31 agosto 2012

o passeio dos alegres (6)


Infelizmente esta vida não é só passeio, e na segunda-feira a minha vida real começou a atropelar-me um bocadinho, pelo que mandei os miúdos sozinhos para a cidade, e combinei encontrar-me com eles à hora do almoço na estação de comboios da Friedrichstraße. Foram ver as lojas que os interessavam, foram corridos de uma delas - pelo que me contaram, admito que talvez houvesse aqui algumas aprendizagens a fazer de parte a parte: aprender a estar numa loja sem fazer muito barulho, uns, aprender a ter um pouco de paciência e tolerância com miúdos de outras culturas, que ainda por cima entraram nessa loja com vontade de comprar presentes para as respectivas mães, os outros. Enfim: saíram da loja antipática e foram passear na Dussmann, mas não se perderam (nem na loja de vários andares, nem na caixa - ah, valentes!).

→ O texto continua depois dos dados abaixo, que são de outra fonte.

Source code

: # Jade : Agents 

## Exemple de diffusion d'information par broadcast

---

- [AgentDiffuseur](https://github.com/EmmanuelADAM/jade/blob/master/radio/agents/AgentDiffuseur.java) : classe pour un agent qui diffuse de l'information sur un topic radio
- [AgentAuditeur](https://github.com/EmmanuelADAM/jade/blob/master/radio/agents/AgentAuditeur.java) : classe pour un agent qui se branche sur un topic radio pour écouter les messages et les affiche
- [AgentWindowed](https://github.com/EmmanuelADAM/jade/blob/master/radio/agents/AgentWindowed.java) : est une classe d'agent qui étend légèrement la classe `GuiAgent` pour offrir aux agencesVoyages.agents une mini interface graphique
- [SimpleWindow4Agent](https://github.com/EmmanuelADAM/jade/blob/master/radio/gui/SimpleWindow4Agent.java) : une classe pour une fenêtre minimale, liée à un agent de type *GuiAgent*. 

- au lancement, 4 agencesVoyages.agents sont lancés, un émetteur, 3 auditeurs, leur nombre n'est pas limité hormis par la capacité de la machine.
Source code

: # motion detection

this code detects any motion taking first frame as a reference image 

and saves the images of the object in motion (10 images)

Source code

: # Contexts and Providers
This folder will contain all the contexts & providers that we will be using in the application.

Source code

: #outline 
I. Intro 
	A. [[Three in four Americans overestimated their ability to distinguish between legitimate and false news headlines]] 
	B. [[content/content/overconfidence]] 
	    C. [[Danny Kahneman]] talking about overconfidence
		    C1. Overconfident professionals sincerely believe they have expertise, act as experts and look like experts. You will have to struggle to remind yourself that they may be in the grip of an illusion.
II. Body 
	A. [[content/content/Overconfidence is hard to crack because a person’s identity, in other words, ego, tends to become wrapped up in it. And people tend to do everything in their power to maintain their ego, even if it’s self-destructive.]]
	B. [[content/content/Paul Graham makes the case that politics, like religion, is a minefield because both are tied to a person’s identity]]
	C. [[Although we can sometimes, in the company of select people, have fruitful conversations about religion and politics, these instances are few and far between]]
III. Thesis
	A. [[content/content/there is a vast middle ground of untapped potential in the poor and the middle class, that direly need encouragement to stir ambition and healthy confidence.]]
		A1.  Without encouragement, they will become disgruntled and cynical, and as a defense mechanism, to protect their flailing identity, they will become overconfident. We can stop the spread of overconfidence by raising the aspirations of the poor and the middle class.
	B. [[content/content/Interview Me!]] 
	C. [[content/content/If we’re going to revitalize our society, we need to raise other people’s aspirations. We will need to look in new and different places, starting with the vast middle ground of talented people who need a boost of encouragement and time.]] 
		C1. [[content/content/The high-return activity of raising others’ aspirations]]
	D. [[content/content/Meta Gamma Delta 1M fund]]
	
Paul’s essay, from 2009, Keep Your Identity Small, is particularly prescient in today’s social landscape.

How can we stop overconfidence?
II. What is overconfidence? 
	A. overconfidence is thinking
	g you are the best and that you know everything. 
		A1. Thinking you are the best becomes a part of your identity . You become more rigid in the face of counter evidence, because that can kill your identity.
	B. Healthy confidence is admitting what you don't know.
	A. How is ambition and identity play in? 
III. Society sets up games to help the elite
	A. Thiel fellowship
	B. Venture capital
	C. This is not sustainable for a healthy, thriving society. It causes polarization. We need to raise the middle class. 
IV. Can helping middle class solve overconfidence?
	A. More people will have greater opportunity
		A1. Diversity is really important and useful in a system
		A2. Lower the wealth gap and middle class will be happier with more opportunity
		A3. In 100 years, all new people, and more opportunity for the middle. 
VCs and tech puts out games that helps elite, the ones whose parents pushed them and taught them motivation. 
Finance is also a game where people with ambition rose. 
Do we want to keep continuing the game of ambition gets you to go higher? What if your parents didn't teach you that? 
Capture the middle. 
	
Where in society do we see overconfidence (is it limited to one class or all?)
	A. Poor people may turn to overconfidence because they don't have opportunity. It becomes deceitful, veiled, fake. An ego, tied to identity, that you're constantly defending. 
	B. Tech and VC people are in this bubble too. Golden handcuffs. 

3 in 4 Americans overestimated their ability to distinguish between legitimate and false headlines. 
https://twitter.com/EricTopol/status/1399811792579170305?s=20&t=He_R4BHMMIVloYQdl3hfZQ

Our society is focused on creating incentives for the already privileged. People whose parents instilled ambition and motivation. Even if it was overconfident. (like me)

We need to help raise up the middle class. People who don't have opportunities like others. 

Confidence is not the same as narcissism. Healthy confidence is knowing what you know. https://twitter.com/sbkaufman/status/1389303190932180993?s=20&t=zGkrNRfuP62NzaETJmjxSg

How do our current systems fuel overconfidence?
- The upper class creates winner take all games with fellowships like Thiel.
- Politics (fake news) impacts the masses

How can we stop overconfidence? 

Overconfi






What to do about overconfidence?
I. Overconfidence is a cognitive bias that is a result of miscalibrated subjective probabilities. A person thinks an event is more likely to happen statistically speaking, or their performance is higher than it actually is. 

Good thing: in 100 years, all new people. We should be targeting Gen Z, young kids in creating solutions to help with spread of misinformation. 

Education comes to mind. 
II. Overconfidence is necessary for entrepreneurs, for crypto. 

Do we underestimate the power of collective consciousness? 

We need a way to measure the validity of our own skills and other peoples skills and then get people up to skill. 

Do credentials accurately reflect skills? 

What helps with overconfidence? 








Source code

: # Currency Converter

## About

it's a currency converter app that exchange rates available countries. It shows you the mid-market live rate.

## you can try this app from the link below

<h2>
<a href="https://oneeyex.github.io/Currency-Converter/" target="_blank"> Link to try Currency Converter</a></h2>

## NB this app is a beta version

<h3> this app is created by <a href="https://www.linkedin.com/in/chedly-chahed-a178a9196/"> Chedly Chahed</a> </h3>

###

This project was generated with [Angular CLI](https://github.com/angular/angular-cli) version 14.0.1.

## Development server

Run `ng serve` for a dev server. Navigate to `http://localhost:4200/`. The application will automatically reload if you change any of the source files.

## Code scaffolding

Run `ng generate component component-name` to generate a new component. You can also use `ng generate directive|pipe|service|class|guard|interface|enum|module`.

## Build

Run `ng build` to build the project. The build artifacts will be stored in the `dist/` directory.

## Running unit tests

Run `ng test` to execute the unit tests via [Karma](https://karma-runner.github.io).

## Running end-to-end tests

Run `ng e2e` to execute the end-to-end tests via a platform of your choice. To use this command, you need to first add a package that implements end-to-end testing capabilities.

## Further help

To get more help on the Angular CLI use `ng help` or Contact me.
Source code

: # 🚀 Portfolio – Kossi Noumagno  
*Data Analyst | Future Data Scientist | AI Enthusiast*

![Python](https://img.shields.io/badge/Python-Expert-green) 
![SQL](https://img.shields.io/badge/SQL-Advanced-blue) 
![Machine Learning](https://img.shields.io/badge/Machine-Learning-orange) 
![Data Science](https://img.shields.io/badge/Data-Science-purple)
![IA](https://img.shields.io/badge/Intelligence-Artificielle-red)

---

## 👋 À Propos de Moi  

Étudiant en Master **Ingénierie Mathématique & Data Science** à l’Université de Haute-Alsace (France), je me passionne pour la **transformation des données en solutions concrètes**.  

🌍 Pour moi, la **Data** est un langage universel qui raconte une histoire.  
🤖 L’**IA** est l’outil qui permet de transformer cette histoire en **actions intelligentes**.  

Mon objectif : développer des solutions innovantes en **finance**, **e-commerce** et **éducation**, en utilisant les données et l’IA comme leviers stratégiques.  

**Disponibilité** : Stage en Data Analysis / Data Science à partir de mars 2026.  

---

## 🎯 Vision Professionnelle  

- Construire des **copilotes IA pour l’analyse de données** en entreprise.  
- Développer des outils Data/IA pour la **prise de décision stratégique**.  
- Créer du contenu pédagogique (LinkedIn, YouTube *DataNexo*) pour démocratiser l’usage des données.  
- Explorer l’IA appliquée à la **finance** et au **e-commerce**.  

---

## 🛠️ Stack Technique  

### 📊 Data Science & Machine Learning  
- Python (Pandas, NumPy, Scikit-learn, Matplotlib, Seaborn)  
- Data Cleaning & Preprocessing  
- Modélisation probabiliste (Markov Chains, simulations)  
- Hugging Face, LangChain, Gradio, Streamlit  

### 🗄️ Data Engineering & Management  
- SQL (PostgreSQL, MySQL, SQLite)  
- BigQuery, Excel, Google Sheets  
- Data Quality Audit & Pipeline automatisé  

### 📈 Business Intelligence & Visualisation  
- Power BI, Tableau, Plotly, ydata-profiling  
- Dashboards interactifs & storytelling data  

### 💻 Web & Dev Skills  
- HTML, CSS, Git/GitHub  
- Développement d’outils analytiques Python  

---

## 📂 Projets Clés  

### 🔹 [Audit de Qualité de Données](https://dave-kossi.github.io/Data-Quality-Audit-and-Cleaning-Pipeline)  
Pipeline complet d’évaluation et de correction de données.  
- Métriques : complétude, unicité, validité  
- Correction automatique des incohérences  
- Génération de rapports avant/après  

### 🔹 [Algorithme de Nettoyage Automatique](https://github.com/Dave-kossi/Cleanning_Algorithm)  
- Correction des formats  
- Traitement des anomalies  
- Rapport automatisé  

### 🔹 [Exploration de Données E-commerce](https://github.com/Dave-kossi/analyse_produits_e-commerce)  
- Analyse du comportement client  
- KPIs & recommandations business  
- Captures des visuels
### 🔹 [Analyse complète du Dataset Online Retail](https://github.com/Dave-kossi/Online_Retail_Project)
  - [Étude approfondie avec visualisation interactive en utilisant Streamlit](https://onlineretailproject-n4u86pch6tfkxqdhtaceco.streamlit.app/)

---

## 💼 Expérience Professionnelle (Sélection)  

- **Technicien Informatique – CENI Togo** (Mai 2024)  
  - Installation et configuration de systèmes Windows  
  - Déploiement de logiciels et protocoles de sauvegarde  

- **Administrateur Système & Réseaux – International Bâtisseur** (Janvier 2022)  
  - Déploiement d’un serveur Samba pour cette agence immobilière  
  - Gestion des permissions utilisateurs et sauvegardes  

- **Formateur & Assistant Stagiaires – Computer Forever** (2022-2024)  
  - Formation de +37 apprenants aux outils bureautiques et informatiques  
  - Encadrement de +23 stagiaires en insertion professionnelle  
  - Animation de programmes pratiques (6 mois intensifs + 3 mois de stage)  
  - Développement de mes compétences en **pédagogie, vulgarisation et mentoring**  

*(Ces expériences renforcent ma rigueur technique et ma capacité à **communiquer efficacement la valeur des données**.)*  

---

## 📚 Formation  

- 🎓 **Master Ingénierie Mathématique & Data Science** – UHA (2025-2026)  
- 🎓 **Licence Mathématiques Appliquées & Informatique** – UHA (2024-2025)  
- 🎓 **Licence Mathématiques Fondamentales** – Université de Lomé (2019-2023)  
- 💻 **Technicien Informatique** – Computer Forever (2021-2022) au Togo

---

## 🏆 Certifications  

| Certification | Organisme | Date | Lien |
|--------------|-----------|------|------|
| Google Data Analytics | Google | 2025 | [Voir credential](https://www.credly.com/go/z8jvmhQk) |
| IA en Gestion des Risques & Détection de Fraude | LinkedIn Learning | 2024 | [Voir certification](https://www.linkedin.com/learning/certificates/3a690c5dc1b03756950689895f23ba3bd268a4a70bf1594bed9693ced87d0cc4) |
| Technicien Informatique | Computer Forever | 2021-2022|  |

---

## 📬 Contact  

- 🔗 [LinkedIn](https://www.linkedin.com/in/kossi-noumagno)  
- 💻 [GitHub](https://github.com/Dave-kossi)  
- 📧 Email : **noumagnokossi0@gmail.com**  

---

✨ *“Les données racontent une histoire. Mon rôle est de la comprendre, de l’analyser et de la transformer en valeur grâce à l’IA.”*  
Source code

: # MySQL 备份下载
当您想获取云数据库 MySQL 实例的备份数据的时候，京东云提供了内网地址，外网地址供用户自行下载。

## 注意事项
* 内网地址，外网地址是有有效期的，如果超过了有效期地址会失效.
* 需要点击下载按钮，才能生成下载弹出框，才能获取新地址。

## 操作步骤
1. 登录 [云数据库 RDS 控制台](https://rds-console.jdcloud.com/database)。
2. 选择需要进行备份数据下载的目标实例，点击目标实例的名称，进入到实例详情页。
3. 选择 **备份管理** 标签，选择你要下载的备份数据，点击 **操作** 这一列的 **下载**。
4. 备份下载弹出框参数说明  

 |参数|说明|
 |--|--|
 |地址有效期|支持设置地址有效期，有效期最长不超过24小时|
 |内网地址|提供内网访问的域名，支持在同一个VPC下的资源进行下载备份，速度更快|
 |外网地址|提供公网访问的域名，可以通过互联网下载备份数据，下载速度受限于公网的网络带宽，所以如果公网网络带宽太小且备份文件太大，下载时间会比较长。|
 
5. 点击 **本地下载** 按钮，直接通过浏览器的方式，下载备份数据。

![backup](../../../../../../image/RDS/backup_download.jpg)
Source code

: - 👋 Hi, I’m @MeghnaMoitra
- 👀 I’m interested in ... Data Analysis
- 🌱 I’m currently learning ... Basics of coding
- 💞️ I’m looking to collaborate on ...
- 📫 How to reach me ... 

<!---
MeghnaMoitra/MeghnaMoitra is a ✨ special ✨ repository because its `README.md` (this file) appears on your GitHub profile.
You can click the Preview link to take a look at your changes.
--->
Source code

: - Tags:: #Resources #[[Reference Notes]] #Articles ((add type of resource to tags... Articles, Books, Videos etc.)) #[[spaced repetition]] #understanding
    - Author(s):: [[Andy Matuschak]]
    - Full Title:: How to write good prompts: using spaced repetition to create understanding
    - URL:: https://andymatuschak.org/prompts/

Depois do almoço (que nem às paredes confesso em que consistiu, e foi comido nos degraus em frente ao "palácio das lágrimas", o pavilhão onde as pessoas se despediam daqueles que iam sair para sempre da RDA) precisávamos de ir a uma casa de banho. Lembrei-me que logo a seguir a Unter den Linden tem umas bem boas na área de exposições do Automobil Forum. Para lá fomos, descemos ao piso inferior, procurámos as casas de banho, e à saída deparámos com uma exposição que nos prendeu por mais de uma hora. Ars Electronica: sobre impulsos, movimentos e desvios.

O que primeiro nos chamou a atenção foi um tapete de metal com trinta metros de comprimento, sob o qual deslizava uma placa com a forma de um cilindro cortado pelo meio. Desatámos a experimentar: de pé ou deitados no tapete, a placa passava sob nós como uma espécie de massagem.


FLOOR from cantoni-crescenti on Vimeo.

Logo a seguir descobrimos os CabBoots, sapatos que nos levam pelo caminho certo, quer queiramos quer não...



E muito mais. Um concerto feito só com ruídos produzidos com peças de um automóvel:



Skates telecomandados pelo público, que punha o inventor dos skates a fazer figura de desenhos animados:



O animador da exposição enviou-nos para uma sala relativamente escondida, e explicou que nos levava de volta ao deslumbramento da infância. Não nos mentiu. No silêncio da sala escura os segundos esticavam-se intensos, calmos e lentos. Saímos encantados (e cheios de ideias para fazer o mesmo em casa).



Antes de sairmos da exposição, tivemos ainda direito a uma partida de futebol. Alemanha contra Portugal, uma dos nossos à baliza. Jogo complicadíssimo, em que uma extraordinária sucessão de acontecimentos, em estilo dominó mas muito mais criativo, accionava finalmente o jogador que tentava marcar o golo. Ganhou Portugal!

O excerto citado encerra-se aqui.